START STUDY MATERIAL
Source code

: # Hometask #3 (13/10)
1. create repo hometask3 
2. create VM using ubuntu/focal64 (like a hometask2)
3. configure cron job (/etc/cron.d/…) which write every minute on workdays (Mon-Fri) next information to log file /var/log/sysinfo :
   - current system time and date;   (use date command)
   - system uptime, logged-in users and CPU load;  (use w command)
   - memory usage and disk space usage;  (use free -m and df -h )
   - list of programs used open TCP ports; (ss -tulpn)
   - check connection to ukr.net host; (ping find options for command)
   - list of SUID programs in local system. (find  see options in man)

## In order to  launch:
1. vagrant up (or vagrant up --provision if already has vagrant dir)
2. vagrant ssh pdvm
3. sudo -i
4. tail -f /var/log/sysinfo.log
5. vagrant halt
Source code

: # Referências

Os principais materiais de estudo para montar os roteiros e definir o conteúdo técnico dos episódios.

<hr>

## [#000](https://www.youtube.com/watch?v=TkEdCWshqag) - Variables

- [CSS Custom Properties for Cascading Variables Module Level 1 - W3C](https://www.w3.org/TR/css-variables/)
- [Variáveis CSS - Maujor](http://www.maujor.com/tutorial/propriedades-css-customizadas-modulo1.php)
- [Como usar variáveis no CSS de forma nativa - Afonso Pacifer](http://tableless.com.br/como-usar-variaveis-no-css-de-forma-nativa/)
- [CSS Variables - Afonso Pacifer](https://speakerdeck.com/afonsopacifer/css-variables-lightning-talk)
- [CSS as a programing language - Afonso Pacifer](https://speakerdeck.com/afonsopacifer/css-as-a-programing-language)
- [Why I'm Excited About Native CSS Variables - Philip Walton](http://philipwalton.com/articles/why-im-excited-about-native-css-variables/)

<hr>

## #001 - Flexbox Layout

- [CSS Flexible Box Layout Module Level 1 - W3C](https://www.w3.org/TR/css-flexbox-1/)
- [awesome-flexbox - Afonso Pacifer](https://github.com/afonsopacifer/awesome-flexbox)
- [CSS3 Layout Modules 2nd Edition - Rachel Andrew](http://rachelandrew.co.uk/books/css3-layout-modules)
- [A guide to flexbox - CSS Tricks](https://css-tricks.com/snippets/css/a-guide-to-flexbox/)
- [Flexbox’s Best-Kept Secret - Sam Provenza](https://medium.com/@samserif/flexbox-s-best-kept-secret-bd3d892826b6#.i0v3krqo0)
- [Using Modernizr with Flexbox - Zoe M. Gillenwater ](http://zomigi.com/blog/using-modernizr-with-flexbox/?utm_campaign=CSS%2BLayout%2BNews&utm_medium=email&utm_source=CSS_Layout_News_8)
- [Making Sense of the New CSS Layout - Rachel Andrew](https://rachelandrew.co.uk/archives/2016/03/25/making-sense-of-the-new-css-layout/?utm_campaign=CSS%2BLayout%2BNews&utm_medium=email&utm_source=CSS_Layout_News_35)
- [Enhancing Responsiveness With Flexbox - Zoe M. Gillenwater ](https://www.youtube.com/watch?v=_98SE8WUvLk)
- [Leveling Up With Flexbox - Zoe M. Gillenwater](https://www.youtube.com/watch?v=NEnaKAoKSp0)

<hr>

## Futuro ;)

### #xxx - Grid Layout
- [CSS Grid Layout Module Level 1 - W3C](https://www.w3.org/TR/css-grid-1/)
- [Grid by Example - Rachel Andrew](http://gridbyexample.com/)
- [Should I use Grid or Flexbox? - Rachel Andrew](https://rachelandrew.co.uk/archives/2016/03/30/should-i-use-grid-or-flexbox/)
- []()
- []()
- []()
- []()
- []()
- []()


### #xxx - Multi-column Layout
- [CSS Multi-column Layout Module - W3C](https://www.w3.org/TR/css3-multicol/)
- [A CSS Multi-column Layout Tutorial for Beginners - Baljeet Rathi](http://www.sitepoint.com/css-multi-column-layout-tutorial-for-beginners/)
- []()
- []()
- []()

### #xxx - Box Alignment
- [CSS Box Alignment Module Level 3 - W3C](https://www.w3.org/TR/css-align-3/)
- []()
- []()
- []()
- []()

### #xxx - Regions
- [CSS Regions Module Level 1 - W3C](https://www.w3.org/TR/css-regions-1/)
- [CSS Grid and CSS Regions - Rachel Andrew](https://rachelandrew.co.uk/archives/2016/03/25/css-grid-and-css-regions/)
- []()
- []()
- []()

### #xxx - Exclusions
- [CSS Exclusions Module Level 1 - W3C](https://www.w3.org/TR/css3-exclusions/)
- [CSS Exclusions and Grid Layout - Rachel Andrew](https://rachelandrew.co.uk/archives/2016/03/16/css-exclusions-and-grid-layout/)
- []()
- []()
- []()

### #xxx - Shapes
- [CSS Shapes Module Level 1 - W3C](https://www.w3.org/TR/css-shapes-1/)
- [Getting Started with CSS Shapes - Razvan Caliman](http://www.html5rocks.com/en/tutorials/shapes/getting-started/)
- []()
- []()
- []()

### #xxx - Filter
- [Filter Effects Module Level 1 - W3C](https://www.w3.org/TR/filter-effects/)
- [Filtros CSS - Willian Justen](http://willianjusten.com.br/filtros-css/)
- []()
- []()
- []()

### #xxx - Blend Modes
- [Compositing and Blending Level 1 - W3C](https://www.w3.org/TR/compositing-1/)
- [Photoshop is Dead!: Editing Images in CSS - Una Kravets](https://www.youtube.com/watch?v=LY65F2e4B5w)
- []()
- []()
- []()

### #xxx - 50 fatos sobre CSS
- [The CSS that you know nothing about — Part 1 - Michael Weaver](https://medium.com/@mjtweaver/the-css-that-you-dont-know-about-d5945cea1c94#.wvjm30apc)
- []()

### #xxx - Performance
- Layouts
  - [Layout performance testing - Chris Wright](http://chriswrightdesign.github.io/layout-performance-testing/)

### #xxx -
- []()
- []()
END STUDY MATERIAL
START STUDY MATERIAL
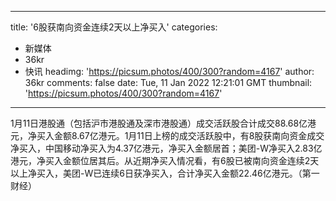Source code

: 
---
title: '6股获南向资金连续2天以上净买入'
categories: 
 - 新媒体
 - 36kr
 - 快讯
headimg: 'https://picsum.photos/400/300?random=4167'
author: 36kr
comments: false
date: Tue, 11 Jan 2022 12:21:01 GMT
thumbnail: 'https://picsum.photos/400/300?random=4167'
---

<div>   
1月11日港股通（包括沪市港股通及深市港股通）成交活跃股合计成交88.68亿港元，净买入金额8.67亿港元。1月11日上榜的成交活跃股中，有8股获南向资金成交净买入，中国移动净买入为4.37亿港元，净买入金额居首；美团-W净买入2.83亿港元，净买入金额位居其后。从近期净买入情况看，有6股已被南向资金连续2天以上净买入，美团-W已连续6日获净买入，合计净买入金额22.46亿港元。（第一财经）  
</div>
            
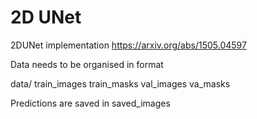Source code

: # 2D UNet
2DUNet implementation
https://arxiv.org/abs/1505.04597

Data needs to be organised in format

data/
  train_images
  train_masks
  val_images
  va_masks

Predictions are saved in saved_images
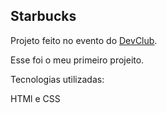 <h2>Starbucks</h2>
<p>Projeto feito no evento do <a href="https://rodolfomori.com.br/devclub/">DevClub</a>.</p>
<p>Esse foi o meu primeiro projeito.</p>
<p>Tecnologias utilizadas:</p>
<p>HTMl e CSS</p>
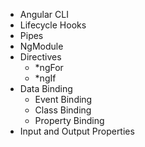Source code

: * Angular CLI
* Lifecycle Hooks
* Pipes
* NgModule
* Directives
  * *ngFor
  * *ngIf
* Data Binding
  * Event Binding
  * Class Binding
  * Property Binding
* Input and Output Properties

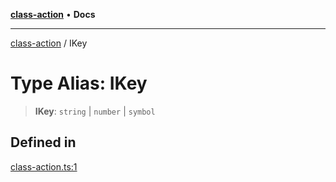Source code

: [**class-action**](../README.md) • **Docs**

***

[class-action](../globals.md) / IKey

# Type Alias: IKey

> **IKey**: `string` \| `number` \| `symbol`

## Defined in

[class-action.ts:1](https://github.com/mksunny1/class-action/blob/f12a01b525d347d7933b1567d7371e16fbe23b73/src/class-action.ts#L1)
END STUDY MATERIAL
◆ ACTION ITEM:
Considering only the data above, return the lines in which "Shapes" occurs.

◆ EXERCISE RESULT:
### #xxx - Shapes
- [CSS Shapes Module Level 1 - W3C](https://www.w3.org/TR/css-shapes-1/)
- [Getting Started with CSS Shapes - Razvan Caliman](http://www.html5rocks.com/en/tutorials/shapes/getting-started/)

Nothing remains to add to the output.